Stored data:
>>
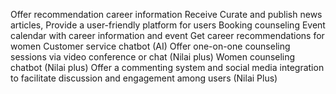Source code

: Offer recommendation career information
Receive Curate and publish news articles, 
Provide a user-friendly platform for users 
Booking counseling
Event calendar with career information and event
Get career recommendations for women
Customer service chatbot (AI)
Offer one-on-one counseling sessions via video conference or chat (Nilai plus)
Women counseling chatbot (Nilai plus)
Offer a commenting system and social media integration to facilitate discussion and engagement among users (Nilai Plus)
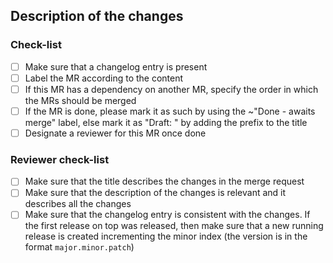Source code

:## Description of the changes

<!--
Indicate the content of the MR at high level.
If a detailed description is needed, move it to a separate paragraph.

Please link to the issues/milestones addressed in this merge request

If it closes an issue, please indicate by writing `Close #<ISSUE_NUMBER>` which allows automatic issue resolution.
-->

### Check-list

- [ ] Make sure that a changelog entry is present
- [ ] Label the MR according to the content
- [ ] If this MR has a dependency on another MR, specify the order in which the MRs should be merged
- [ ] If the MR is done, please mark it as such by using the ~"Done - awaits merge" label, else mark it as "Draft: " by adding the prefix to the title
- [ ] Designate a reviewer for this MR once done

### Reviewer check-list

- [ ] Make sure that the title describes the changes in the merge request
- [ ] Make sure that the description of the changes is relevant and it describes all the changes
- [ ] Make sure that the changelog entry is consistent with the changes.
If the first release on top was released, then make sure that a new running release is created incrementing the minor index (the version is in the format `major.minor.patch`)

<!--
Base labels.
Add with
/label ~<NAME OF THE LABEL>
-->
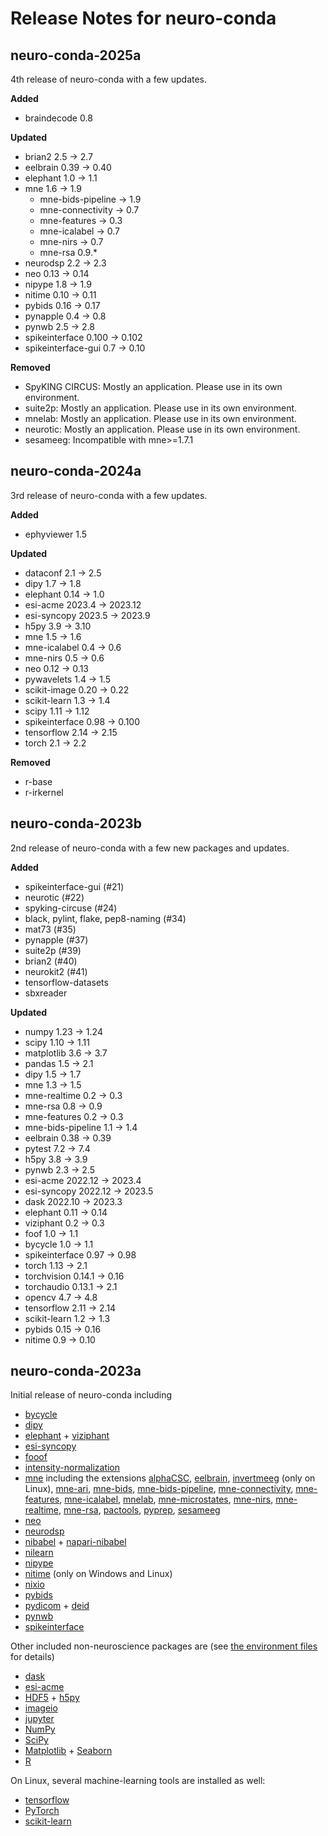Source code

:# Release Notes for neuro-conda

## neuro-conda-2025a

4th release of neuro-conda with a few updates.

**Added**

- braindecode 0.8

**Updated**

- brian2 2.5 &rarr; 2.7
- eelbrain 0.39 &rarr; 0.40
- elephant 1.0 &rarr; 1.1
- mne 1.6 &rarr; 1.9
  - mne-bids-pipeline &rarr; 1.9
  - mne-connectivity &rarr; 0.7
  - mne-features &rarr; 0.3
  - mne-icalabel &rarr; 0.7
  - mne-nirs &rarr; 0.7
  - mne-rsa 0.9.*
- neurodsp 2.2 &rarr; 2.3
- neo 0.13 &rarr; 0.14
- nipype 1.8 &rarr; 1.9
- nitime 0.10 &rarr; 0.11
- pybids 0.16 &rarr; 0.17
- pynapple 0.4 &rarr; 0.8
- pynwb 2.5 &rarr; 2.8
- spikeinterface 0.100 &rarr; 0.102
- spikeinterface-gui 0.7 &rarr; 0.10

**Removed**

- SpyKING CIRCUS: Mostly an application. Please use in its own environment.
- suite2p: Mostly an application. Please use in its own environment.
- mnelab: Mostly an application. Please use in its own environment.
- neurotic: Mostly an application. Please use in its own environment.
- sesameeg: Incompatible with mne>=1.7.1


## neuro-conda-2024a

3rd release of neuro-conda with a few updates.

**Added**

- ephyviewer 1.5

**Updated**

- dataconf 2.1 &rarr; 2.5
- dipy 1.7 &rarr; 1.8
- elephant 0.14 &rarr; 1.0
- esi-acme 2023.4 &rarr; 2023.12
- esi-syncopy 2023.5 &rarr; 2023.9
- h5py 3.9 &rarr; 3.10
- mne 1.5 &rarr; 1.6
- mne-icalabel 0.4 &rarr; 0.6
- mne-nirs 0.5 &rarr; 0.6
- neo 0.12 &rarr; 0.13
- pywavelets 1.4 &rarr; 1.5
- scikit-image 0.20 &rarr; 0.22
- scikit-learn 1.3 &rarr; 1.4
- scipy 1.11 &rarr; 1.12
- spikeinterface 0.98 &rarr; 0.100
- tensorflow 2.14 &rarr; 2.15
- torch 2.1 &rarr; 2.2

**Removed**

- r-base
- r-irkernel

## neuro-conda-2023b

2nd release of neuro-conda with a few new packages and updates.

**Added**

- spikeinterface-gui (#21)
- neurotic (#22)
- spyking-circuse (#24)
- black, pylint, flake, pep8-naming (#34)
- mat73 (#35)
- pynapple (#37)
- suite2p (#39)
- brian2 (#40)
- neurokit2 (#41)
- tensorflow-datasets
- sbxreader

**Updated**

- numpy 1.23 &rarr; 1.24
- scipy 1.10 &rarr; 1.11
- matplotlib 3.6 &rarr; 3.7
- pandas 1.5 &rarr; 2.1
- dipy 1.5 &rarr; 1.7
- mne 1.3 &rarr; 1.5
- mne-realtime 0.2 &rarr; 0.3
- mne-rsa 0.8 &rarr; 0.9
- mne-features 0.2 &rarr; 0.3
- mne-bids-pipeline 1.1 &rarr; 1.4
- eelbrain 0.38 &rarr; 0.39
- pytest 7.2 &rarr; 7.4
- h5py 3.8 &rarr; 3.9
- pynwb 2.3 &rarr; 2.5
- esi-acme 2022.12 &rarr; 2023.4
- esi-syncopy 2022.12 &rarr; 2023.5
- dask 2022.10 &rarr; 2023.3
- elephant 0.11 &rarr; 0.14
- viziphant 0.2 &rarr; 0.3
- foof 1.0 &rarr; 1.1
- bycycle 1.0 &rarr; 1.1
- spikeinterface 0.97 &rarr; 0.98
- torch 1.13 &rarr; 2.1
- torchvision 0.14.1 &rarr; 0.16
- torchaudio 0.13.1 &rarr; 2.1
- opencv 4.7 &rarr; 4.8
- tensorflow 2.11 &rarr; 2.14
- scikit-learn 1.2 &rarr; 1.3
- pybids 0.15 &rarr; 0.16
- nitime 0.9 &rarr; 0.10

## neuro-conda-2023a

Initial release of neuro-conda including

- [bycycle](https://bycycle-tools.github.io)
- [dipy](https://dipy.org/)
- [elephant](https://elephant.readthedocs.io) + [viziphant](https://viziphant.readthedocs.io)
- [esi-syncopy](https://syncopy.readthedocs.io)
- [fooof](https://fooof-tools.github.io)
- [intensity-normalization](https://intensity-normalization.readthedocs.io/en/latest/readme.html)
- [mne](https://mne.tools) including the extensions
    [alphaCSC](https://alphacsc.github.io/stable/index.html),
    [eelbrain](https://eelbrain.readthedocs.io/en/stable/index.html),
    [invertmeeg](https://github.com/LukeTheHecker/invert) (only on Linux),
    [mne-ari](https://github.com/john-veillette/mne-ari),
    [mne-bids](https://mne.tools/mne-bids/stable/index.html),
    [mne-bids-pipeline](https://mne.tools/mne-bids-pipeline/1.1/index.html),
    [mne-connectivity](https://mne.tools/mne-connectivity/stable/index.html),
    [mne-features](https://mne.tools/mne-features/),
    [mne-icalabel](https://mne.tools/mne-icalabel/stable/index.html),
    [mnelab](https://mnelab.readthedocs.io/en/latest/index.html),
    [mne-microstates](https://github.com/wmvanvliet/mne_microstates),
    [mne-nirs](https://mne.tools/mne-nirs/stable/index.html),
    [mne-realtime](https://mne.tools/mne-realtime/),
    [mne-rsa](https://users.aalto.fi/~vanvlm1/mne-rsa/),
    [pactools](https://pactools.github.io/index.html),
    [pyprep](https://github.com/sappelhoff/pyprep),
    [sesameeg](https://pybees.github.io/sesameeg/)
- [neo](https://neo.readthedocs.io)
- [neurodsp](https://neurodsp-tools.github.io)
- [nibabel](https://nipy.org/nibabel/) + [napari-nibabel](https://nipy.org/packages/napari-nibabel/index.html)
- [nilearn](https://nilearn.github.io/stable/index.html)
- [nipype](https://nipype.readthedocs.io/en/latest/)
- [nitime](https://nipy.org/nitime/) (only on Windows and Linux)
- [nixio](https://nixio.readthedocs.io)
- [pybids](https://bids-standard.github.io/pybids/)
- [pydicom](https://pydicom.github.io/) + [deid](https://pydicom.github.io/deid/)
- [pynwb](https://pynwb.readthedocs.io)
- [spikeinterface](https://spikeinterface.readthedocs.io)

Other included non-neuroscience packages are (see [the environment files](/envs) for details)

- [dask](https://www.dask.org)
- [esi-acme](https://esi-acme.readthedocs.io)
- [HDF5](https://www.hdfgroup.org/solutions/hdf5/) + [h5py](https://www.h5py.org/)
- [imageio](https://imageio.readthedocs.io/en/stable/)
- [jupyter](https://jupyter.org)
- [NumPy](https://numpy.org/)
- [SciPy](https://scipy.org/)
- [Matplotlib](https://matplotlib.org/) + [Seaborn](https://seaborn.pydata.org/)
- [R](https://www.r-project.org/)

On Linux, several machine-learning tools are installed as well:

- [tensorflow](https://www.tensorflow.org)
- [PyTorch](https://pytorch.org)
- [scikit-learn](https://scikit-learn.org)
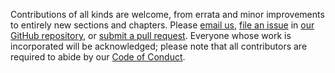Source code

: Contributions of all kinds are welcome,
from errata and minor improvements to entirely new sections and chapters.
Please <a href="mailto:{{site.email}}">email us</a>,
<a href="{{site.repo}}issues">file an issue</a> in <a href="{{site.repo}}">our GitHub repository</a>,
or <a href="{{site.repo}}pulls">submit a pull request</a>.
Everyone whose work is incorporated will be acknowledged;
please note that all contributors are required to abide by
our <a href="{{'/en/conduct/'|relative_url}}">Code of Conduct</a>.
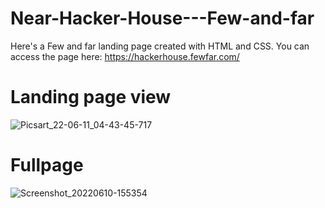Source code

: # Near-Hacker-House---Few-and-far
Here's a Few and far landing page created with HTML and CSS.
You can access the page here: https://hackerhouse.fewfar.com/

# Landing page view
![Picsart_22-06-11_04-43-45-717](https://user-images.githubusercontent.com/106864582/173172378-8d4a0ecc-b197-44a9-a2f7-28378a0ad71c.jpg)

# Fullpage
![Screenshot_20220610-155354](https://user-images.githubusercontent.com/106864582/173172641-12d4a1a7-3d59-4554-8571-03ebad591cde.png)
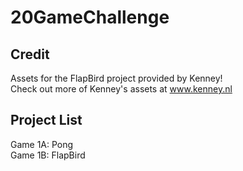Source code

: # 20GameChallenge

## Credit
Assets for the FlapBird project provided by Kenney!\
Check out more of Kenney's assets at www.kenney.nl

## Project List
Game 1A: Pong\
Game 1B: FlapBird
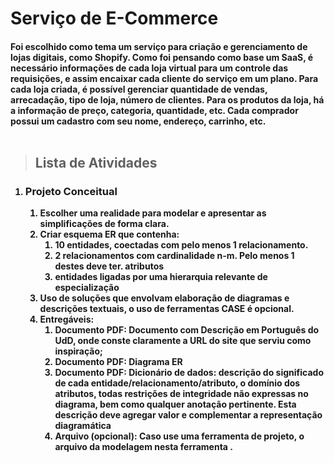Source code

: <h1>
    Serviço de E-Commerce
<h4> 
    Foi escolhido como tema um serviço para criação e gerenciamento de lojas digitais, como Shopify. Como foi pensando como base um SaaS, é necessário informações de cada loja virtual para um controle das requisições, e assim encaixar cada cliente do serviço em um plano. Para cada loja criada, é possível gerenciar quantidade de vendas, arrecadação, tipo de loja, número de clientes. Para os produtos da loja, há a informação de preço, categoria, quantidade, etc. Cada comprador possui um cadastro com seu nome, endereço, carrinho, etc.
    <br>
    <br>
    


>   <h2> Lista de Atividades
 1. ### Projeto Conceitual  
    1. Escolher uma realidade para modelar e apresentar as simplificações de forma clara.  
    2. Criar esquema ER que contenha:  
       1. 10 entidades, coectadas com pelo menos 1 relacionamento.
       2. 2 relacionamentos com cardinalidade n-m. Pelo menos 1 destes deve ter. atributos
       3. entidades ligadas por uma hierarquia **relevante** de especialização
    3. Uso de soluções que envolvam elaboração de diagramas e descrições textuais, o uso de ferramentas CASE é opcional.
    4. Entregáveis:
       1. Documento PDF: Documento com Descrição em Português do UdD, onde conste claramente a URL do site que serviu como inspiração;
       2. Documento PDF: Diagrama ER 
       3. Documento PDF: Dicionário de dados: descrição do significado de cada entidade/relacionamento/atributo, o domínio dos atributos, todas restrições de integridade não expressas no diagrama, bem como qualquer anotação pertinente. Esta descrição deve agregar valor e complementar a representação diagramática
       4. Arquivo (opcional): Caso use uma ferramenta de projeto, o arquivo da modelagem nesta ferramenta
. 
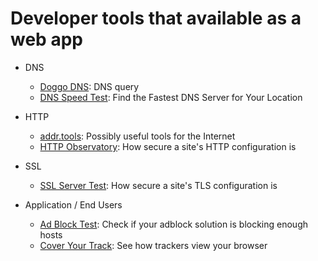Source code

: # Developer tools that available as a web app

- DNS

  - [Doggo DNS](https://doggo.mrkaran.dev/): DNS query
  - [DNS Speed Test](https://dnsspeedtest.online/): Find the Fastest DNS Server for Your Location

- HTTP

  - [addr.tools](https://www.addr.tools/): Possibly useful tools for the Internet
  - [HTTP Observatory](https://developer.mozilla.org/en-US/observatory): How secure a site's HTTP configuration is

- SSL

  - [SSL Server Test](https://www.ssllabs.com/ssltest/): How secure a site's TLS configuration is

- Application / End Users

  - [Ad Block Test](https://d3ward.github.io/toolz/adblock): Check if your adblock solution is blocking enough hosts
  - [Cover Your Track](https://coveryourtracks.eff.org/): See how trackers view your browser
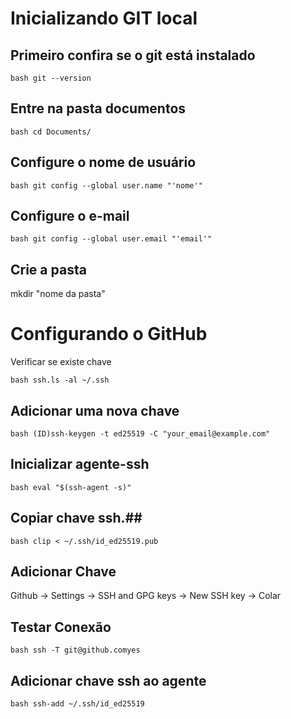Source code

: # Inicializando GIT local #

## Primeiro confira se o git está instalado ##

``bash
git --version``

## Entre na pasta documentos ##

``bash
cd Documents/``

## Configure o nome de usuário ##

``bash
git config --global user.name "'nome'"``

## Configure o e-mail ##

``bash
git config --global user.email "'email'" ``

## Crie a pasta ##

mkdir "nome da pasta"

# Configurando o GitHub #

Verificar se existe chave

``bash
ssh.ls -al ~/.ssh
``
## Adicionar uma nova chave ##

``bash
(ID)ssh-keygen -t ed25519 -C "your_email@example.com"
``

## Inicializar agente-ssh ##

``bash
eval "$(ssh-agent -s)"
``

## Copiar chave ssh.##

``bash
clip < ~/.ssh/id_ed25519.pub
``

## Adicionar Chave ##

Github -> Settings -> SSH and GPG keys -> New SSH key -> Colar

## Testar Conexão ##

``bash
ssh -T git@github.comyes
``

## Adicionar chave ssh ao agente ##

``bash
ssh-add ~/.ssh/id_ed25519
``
<<
* _Exercise brief_
Your answer should be the lines from the opening of the records through the line with "Notes for neuro-conda", both ends retyped exactly and pictures left out.

* _Output for this exercise_
Source code

: Offer recommendation career information
Receive Curate and publish news articles, 
Provide a user-friendly platform for users 
Booking counseling
Event calendar with career information and event
Get career recommendations for women
Customer service chatbot (AI)
Offer one-on-one counseling sessions via video conference or chat (Nilai plus)
Women counseling chatbot (Nilai plus)
Offer a commenting system and social media integration to facilitate discussion and engagement among users (Nilai Plus)
Source code

:## Description of the changes

<!--
Indicate the content of the MR at high level.
If a detailed description is needed, move it to a separate paragraph.

Please link to the issues/milestones addressed in this merge request

If it closes an issue, please indicate by writing `Close #<ISSUE_NUMBER>` which allows automatic issue resolution.
-->

### Check-list

- [ ] Make sure that a changelog entry is present
- [ ] Label the MR according to the content
- [ ] If this MR has a dependency on another MR, specify the order in which the MRs should be merged
- [ ] If the MR is done, please mark it as such by using the ~"Done - awaits merge" label, else mark it as "Draft: " by adding the prefix to the title
- [ ] Designate a reviewer for this MR once done

### Reviewer check-list

- [ ] Make sure that the title describes the changes in the merge request
- [ ] Make sure that the description of the changes is relevant and it describes all the changes
- [ ] Make sure that the changelog entry is consistent with the changes.
If the first release on top was released, then make sure that a new running release is created incrementing the minor index (the version is in the format `major.minor.patch`)

<!--
Base labels.
Add with
/label ~<NAME OF THE LABEL>
-->
Source code

:# Release Notes for neuro-conda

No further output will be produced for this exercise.